Nelly Robin, présidente et co-fondatrice de l’Association Pour le Sourire d’un Enfant
Crédit photo : Edouard Monfrais-Albertini

Que vous apporte le partenariat avec la Fondation Société Générale ?

Tout d’abord, il nous permet d’entrer dans cet écosystème du sport-développement. Nous avons créé la méthode « Escrime et justice réparatrice » afin de rompre avec le cycle de récidive des mineurs en détention. Nous travaillons depuis 30 ans dans le domaine de la justice juvénile, nous étions moins familiers de l’univers du sport-développement. Ensuite, la Fondation Société Générale nous a mis en contact avec d'autres partenaires potentiels et nous a donné une visibilité que nous n'avions pas forcément. Nous sommes une petite association, très centrée sur son action et qui oublie souvent d'en parler. Là, nous nous sentons soutenus, incités et stimulés. Mobiliser le sport dans la solidarité est désormais répandu, mais entreprendre une démarche qui agit effectivement sur l'identité de la personne, je ne suis pas certaine que cela soit si développé que ça.

Quels sont les enjeux de votre association pour l'année 2024 ?

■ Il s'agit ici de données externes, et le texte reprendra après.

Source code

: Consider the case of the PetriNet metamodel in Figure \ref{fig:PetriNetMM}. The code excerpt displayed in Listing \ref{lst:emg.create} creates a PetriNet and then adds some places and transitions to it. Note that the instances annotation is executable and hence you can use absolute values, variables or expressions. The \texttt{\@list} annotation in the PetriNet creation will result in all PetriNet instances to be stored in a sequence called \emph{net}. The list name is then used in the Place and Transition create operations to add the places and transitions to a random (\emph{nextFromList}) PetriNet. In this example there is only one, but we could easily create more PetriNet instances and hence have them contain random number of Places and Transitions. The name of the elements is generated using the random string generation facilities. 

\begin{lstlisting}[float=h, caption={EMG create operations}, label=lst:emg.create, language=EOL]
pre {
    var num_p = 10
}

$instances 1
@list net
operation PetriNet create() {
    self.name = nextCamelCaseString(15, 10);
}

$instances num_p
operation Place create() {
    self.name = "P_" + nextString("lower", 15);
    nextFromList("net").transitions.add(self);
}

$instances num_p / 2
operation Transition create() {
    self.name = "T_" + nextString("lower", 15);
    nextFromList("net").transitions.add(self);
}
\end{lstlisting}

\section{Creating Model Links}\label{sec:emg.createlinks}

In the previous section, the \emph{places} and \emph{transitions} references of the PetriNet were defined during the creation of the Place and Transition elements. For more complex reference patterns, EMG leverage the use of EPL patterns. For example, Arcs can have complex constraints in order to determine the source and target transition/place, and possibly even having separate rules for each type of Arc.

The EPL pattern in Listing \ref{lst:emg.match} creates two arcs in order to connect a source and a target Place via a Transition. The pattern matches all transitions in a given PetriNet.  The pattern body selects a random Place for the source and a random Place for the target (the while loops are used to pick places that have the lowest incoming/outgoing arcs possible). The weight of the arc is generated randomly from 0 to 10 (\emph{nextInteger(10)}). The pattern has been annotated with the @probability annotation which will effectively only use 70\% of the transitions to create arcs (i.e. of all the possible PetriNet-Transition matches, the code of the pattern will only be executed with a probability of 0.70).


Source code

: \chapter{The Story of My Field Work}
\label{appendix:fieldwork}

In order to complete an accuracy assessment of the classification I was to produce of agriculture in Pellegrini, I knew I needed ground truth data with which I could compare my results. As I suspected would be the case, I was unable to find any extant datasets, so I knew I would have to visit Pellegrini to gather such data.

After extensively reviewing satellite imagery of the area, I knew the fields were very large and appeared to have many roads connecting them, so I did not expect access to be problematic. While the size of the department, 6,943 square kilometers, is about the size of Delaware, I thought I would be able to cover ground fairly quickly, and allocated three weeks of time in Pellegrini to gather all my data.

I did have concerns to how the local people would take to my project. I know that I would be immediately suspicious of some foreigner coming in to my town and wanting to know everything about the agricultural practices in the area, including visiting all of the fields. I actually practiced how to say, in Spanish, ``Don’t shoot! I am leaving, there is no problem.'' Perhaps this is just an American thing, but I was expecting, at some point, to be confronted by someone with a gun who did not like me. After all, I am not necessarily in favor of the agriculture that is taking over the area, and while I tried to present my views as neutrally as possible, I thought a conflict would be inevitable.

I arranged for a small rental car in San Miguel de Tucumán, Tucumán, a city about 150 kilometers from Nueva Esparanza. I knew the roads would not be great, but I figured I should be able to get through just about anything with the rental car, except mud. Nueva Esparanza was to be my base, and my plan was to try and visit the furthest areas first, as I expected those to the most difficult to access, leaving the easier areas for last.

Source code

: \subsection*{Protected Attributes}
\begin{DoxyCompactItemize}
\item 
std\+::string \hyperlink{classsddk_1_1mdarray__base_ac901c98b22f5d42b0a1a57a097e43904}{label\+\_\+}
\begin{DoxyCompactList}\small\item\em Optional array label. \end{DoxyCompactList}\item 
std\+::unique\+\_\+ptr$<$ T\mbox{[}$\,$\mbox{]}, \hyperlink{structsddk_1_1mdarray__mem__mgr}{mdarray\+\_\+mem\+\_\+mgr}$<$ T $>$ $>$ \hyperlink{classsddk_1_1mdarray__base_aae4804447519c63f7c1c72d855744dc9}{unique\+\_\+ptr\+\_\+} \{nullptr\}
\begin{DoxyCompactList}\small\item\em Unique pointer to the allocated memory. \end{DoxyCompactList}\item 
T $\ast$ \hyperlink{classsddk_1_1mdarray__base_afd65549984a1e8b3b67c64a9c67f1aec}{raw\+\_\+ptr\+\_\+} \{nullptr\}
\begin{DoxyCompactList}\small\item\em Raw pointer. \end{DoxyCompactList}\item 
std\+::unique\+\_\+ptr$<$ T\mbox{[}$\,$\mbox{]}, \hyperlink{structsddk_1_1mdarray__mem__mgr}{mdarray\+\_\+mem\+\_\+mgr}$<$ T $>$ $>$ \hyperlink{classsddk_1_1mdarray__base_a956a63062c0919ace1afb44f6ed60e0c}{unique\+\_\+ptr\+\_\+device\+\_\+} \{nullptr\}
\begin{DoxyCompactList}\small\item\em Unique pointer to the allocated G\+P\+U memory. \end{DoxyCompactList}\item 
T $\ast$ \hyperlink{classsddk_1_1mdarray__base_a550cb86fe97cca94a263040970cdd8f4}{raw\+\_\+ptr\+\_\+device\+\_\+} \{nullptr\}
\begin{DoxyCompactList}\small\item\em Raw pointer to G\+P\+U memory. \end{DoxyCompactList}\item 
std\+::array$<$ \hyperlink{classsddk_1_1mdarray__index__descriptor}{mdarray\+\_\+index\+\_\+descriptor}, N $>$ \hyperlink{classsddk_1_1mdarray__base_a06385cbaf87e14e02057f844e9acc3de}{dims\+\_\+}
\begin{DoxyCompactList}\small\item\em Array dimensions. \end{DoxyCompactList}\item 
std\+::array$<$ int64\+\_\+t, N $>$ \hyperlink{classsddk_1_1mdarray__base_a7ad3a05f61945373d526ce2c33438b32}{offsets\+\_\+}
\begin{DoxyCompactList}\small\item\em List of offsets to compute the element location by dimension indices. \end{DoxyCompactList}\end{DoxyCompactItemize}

Nous lançons l'Académie « Escrime et justice réparatrice ». Notre méthode a été écrite en 60 leçons, avec des professionnels du sport, de l'enfermement et des psychiatres. Après avoir éprouvé cette méthode avec différents publics, nous avons engagé un transfert de compétences vis-à-vis des acteurs institutionnels locaux que sont les personnels pénitentiaires et les éducateurs spécialisés du ministère de la Justice du Sénégal. Nous avons aussi conçu une formation pour les mineurs, ex-bénéficiaires, qui eux-mêmes deviennent animateurs grâce à un diplôme d'animateur « Escrime et justice réparatrice ». Cette offre va être proposée à l’international à tous les éducateurs, personnels pénitentiaires ou éducateurs spécialisés des ministères de la Justice dans le monde qui voudraient se former. Notre défi est de mettre en œuvre cette Académie, puis progressivement de construire une communauté internationale autour de cette méthode pour qu'elle continue à vivre et à évoluer.

Le deuxième enjeu de notre association est de mobiliser cette méthode « Escrime et justice réparatrice » en étroite collaboration avec les magistrats du Sénégal à des fins de prévention. Actuellement, nous travaillons avec les magistrats du parquet, c'est-à-dire les procureurs, pour que cette méthode soit une réponse mobilisée par les magistrats en lieu et place de l'incarcération, ce qu'on appelle en France une mesure de réparation pénale. Concrètement, le procureur dira aux jeunes : « Je ne t'envoie pas en prison, mais tu dois participer à tant de séances par semaine », avec une feuille de route bien précise. Si l'engagement n’est pas respecté, c'est la case prison. C’est un vrai enjeu pour nous que les acteurs de la justice valident cette méthode pour qu’elle devienne une alternative à la détention. Au Sénégal, chaque année, plusieurs centaines de jeunes sont placés en détention.